(Beginning of Provided data)

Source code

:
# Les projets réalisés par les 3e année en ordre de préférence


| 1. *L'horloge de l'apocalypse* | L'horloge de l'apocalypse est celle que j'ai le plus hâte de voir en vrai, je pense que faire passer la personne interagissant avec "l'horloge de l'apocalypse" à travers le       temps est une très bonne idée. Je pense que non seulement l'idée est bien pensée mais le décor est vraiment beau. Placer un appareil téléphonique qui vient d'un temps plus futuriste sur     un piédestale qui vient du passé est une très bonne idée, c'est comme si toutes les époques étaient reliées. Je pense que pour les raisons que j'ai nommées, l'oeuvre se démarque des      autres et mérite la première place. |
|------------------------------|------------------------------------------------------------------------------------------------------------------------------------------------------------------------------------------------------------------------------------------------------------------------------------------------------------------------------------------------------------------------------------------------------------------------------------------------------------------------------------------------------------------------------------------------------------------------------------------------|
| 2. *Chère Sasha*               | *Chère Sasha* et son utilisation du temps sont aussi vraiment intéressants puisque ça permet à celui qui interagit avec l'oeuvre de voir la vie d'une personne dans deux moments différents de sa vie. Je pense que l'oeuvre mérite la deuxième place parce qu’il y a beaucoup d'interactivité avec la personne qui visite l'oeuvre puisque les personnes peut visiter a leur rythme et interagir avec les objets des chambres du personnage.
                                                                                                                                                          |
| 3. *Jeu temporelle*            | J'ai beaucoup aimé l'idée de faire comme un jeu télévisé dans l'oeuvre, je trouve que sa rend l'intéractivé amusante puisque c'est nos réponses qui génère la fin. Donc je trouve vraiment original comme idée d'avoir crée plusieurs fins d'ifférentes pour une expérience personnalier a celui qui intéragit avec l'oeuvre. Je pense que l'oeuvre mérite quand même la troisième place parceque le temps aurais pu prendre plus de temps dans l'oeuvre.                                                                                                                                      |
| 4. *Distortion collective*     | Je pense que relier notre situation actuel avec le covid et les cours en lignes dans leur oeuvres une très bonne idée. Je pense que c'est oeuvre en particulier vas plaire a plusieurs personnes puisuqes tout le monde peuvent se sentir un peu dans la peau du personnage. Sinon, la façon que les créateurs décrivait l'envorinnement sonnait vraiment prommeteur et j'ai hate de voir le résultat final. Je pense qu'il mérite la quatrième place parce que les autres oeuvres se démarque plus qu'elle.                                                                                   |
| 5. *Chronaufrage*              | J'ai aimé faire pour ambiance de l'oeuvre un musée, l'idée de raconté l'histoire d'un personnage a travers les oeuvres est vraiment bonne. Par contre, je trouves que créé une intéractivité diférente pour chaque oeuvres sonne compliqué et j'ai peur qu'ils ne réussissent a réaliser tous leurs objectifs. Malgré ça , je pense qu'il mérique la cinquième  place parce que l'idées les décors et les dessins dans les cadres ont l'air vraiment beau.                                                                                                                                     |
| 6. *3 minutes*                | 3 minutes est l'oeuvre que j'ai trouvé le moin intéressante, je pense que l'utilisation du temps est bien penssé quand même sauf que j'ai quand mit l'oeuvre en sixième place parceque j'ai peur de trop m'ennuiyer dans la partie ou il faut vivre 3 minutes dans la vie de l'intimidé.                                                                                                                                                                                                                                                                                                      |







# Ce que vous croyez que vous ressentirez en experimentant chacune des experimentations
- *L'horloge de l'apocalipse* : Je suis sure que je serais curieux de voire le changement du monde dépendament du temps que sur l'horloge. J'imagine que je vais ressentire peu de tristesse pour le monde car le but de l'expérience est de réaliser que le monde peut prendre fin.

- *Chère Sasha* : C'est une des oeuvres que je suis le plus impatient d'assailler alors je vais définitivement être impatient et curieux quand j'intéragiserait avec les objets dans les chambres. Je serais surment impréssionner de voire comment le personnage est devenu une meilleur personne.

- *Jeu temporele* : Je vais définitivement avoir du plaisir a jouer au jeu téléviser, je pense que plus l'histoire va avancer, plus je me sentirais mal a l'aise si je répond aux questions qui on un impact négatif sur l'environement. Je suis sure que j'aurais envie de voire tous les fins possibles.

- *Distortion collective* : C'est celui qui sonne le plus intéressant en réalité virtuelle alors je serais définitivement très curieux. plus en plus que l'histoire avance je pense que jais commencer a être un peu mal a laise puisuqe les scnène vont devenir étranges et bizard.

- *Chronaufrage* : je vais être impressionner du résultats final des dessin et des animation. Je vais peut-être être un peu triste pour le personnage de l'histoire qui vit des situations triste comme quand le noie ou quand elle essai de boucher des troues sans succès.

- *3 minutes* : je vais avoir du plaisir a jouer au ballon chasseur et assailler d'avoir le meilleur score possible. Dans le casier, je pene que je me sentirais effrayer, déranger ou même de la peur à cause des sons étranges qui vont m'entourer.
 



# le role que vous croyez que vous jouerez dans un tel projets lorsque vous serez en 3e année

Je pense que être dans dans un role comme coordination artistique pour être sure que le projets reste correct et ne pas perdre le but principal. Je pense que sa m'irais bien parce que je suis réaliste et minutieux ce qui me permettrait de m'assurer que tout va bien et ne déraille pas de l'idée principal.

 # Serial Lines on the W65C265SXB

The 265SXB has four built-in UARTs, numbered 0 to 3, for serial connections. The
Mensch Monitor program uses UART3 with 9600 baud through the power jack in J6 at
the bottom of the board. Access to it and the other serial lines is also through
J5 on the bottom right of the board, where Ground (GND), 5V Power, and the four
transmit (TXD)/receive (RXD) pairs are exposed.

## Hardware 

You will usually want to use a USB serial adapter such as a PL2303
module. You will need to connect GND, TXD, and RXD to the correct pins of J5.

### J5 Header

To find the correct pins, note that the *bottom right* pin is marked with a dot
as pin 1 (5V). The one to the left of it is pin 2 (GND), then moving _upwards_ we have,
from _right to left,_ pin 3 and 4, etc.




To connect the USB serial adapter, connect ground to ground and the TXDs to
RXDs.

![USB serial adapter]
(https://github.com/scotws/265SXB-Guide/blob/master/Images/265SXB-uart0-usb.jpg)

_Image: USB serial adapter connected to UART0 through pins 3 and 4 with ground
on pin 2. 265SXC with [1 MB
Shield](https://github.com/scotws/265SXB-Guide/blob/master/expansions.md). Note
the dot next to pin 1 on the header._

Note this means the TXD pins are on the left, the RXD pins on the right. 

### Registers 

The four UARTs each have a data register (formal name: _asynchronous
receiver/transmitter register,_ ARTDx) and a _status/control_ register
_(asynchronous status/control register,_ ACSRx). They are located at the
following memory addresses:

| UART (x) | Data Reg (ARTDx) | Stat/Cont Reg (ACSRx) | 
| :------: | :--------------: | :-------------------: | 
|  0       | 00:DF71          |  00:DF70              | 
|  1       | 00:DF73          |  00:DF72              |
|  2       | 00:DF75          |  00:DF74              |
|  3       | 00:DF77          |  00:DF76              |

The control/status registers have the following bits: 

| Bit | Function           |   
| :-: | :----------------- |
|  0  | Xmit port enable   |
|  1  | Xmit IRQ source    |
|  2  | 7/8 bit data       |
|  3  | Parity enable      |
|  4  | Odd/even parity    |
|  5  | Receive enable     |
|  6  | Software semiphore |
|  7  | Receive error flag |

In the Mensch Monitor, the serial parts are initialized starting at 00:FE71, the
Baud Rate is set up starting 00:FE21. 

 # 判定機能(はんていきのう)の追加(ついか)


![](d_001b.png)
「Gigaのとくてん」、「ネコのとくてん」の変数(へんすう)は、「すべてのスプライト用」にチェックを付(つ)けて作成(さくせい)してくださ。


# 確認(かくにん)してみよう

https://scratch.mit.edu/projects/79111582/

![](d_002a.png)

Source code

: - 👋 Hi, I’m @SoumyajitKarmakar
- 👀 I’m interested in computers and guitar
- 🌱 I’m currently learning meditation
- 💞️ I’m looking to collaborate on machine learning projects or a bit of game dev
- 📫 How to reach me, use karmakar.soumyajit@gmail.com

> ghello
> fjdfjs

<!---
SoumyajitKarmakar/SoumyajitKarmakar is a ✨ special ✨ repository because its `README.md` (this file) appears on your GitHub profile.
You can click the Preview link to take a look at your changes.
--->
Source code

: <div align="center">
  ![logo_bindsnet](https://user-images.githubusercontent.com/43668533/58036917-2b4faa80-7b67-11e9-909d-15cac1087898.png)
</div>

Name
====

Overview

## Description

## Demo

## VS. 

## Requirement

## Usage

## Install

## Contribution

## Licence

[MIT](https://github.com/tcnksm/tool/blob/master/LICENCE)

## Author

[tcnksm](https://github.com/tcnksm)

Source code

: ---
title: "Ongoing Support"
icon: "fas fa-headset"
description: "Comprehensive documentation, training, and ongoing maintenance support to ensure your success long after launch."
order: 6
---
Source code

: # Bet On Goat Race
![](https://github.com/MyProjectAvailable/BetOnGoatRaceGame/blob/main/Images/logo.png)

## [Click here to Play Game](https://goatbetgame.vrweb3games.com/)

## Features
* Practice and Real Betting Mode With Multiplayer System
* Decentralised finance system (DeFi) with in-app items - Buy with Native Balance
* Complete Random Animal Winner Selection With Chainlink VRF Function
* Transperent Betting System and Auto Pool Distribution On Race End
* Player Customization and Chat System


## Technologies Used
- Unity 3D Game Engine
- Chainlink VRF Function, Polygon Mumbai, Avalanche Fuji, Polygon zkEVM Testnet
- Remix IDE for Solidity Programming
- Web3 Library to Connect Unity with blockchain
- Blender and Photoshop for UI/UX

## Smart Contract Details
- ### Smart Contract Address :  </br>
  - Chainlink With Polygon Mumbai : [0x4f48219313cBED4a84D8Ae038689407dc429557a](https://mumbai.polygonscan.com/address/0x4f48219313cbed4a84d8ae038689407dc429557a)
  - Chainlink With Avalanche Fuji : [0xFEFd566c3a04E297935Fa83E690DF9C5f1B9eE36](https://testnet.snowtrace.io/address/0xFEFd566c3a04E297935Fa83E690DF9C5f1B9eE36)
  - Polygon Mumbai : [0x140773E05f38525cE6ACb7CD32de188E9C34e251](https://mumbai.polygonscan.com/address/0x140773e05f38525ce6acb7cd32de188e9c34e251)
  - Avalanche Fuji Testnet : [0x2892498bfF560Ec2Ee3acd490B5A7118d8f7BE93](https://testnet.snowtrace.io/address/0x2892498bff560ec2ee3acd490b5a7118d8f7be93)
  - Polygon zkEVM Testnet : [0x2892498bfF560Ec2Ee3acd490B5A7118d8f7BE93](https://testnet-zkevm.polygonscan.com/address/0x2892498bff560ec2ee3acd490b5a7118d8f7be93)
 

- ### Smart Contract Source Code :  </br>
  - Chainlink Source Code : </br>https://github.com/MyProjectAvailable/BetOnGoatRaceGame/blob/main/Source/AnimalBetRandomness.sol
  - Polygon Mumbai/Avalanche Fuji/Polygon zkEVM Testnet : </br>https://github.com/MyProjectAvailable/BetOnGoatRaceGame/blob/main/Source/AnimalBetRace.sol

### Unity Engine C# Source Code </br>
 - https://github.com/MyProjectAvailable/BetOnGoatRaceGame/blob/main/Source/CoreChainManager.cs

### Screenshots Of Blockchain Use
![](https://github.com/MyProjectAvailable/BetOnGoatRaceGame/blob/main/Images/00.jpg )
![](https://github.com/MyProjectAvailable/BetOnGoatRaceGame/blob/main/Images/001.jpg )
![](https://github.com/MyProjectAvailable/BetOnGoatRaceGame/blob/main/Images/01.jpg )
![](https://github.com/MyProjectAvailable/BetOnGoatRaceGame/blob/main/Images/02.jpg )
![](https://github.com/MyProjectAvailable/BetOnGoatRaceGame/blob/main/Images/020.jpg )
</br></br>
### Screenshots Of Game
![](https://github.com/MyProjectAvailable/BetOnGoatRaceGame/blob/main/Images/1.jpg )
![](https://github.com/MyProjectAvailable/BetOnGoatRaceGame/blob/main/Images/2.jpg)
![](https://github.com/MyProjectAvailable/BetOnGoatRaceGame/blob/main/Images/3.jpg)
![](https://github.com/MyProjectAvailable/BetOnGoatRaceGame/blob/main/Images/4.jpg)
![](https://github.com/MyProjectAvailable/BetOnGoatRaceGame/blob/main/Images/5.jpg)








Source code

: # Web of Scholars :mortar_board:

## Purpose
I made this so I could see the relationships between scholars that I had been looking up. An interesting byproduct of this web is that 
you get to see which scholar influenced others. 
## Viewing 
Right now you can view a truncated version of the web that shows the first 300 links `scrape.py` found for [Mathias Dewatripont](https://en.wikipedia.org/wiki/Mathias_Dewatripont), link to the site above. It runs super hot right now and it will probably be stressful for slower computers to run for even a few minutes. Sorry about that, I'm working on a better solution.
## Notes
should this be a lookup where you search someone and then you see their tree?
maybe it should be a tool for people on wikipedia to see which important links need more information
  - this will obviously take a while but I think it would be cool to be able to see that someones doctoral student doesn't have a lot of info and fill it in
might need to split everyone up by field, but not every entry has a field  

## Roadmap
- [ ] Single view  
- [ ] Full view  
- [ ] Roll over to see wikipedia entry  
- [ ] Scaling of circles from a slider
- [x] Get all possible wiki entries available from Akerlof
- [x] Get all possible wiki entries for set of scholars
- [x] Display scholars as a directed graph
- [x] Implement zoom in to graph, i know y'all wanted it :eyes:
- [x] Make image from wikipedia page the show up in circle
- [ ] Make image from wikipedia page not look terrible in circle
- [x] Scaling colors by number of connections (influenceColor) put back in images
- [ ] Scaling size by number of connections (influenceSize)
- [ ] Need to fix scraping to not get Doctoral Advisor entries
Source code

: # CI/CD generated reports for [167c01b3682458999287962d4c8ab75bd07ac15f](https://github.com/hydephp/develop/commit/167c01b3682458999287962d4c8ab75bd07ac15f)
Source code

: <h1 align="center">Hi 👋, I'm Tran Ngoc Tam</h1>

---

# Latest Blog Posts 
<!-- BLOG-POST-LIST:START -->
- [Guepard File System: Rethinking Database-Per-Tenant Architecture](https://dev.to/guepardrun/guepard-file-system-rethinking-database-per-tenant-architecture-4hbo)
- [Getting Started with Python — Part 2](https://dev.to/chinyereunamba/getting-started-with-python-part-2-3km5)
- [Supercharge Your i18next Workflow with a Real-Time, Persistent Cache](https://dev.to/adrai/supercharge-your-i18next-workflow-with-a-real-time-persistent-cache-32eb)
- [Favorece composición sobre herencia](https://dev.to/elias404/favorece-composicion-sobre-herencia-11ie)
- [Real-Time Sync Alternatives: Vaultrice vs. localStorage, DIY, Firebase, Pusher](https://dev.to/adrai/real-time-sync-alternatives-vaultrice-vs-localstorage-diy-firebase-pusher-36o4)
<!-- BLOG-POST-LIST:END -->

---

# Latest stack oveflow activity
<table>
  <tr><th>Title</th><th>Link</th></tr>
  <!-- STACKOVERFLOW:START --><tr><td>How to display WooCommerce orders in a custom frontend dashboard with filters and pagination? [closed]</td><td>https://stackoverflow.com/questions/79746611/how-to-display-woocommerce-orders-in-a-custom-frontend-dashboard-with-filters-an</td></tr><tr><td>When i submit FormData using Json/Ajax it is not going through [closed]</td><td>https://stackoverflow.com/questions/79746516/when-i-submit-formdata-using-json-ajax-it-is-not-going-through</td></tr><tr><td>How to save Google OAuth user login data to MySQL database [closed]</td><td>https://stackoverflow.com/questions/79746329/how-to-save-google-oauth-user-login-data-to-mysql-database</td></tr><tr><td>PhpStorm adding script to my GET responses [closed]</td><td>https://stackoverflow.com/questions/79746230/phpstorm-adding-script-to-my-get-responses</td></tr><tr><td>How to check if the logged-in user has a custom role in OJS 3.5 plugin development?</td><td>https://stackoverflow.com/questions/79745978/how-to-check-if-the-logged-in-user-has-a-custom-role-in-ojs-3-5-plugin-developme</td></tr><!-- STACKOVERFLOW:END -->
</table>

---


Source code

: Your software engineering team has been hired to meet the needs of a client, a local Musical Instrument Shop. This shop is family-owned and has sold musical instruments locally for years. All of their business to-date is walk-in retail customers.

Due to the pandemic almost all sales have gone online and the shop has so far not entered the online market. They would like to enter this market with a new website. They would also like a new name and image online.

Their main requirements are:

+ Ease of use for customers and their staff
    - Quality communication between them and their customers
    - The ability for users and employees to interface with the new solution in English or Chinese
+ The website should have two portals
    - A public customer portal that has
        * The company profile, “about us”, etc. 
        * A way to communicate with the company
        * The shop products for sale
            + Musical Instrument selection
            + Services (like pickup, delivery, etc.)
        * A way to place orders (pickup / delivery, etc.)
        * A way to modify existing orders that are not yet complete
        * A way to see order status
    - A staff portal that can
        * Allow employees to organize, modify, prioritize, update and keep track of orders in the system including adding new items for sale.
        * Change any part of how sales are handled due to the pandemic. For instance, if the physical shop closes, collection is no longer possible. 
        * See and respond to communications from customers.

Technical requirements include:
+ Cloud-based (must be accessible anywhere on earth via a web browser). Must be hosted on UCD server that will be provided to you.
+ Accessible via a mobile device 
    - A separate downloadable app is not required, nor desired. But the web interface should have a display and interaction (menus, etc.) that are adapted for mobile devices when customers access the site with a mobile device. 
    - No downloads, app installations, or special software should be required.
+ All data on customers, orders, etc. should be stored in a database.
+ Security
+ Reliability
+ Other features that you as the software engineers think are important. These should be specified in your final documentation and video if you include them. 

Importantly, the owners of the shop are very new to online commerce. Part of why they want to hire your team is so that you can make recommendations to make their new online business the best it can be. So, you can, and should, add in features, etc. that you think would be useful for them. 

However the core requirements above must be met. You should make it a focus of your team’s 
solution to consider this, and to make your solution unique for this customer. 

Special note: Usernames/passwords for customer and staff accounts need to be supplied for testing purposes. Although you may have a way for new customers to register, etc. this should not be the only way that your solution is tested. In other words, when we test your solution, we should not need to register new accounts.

(End of Provided data)

■ **Directions for this task**: Check each line above for the word "Smart", and copy the lines where it appears.

■ **Output of the exercise**:
## Smart Contract Details
- ### Smart Contract Address :  </br>
- ### Smart Contract Source Code :  </br>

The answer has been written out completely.